Eski tefsircilerin genellikle birinci görüşü benimsemiş olmalarına karşılık bizim tespitlerimiz sözcüğün Kur’an’da farklı anlamlara gelen her iki kökten türemiş hâliyle de kullanıldığı yönündedir. Buna göre, konumuz olan "melâike" sözcüğü bazen "elçi" anlamına, bazen de "yönetim gücü" anlamına gelmektedir. Sözcüğün nerede hangi anlamda kullanıldığı ise yer aldığı pasajın söz akışından anlaşılmaktadır.
ELÇİLER
Genelde "Bir uzlaşma amacıyla ya da bir işi bitirmek için gönderilen kimse" olarak tanımlanan "الرّسول resul [elçi]" sözcüğü kısaca "gönderilmiş" demektir. Ancak "الرّسول resul [elçi]" sözcüğünün sadece insanlardan seçilmiş elçileri ifade ettiği sanılmamalıdır. Çünkü Kur’an’da Allah’ın meleklerden de elçiler seçtiği bildirilmektedir:
* Allah, haberci âyetlerden elçiler seçer, insanlardan da elçiler seçer. Şüphesiz Allah, en iyi işiten, en iyi görendir, ellerinin arasında olanı ve arkalarında olanı bilir. Ve işler, yalnızca Allah'a döndürülür. [Hacc/75,76]
"Melek" sözcüğünün türediği kök sözcüklere göre ifade ettiği anlamlar hakkındaki açıklamalar göz önüne alındığında, elçilerin "melek" cinsi olanlarının ya "yönetim gücü"nü temsil eden kuvvetler ya da "haber verici" nitelikli şeyler olduğu sonucu ortaya çıkmaktadır.
Rabbimizin yağmur ve rüzgârları "yönetim gücü" anlamında elçi olarak yolladığı pek çok ayette bildirilmiştir (Furkan/48, En’âm/6, A’râf/133, 162, Hicr/22, Ankebut/40, Ahzab/9, Sebe/16, Fussılet/16, Zariyat/32–41, Kamer/19, 31, 34, Rahman/35, İsra/68, Ra’d/13, Kehf/40, Neml/63, Rum/46, 48, Mülk/17 ve Nuh/11).
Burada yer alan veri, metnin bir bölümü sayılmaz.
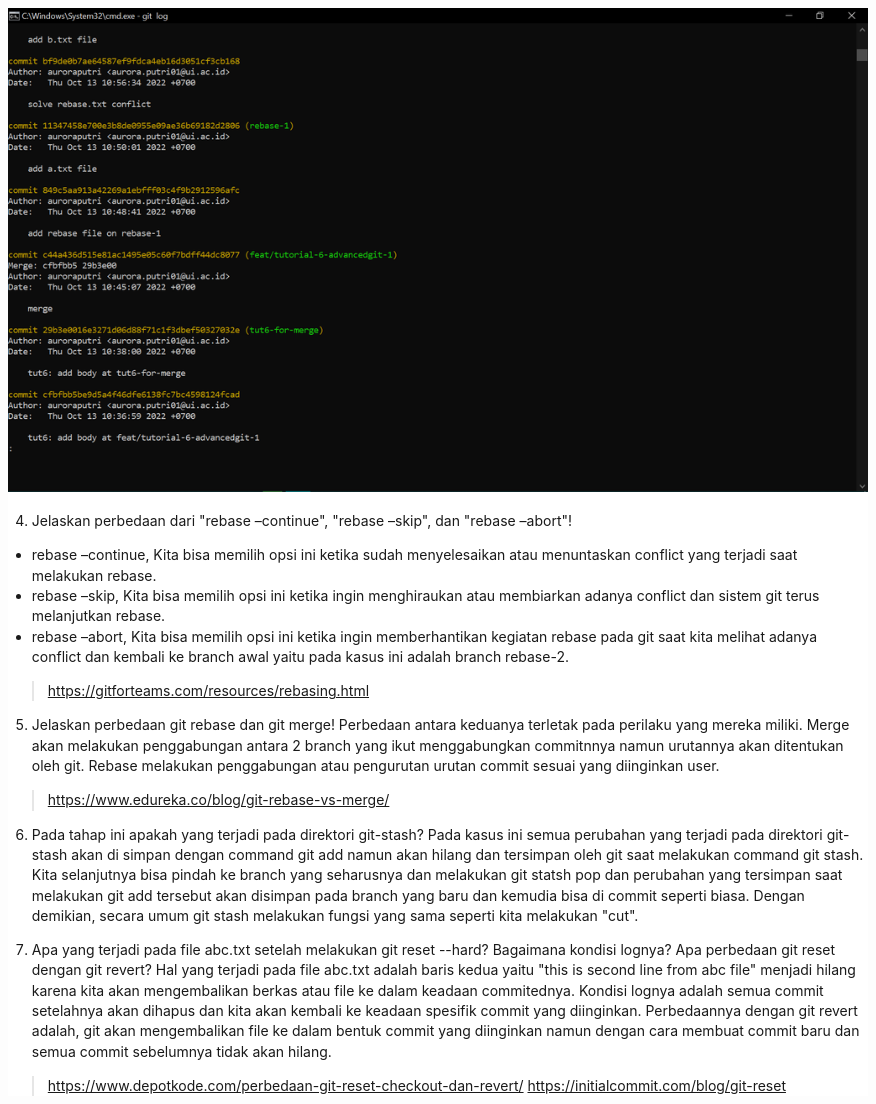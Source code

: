 ![](screenshoot/rebase-2_2.png)

4. Jelaskan perbedaan dari "rebase –continue", "rebase –skip", dan "rebase –abort"!
- rebase –continue, Kita bisa memilih opsi ini ketika sudah menyelesaikan atau menuntaskan conflict yang terjadi saat melakukan rebase.
- rebase –skip, Kita bisa memilih opsi ini ketika ingin menghiraukan atau membiarkan adanya conflict dan sistem git terus melanjutkan rebase.
- rebase –abort, Kita bisa memilih opsi ini ketika ingin memberhantikan kegiatan rebase pada git saat kita melihat adanya conflict dan kembali ke branch awal yaitu pada kasus ini adalah branch rebase-2.
>https://gitforteams.com/resources/rebasing.html

5. Jelaskan perbedaan git rebase dan git merge!
Perbedaan antara keduanya terletak pada perilaku yang mereka miliki. Merge akan melakukan penggabungan antara 2 branch yang ikut menggabungkan commitnnya namun urutannya akan ditentukan oleh git. Rebase melakukan penggabungan atau pengurutan urutan commit sesuai yang diinginkan user. 
>https://www.edureka.co/blog/git-rebase-vs-merge/

6. Pada tahap ini apakah yang terjadi pada direktori git-stash?
Pada kasus ini semua perubahan yang terjadi pada direktori git-stash akan di simpan dengan command git add namun akan hilang dan tersimpan oleh git saat melakukan command git stash. Kita selanjutnya bisa pindah ke branch yang seharusnya dan melakukan git statsh pop dan perubahan yang tersimpan saat melakukan git add tersebut akan disimpan pada branch yang baru dan kemudia bisa di commit seperti biasa. Dengan demikian, secara umum git stash melakukan fungsi yang sama seperti kita melakukan "cut".

7. Apa yang terjadi pada file abc.txt setelah melakukan git reset --hard? Bagaimana kondisi lognya? Apa perbedaan git reset dengan git revert?
Hal yang terjadi pada file abc.txt adalah baris kedua yaitu "this is second line from abc file" menjadi hilang karena kita  akan mengembalikan berkas atau file ke dalam keadaan commitednya. Kondisi lognya adalah semua commit setelahnya akan dihapus dan kita akan kembali ke keadaan spesifik commit yang diinginkan. Perbedaannya dengan git revert adalah, git akan mengembalikan file ke dalam bentuk commit yang diinginkan namun dengan cara membuat commit baru dan semua commit sebelumnya tidak akan hilang.
>https://www.depotkode.com/perbedaan-git-reset-checkout-dan-revert/
>https://initialcommit.com/blog/git-reset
"Haber verici" nitelikli melek cinsi elçilerin ise neler olabileceğini düşünmeye başlamadan önce dikkate alınması gereken husus, Rabbimizin elçilerin "indirilmişler"den de olabileceğini bildiren şu ifadesidir:
* Allah, onlara şiddetli bir azap hazırlamıştır. O hâlde, ey kavrama yetenekleri olan iman etmiş kimseler! Allah'ın koruması altına girin. Kesinlikle Allah, iman etmiş ve düzeltmeye yönelik işler yapmış kimseleri, karanlıklardan aydınlığa çıkarmak için, size bir öğüt, size Allah'ın açık açık âyetlerini/alâmetlerini/göstergelerini okuyan bir elçi indirdi. Ve her kim, Allah'a inanır ve sâlihi işlerse, Allah onu, altlarından ırmaklar akan, içinde sonsuza dek kalacakları cennetlere girdirir. Allah, onun için rızkı güzelleştirmiştir. [Talâk/10,11]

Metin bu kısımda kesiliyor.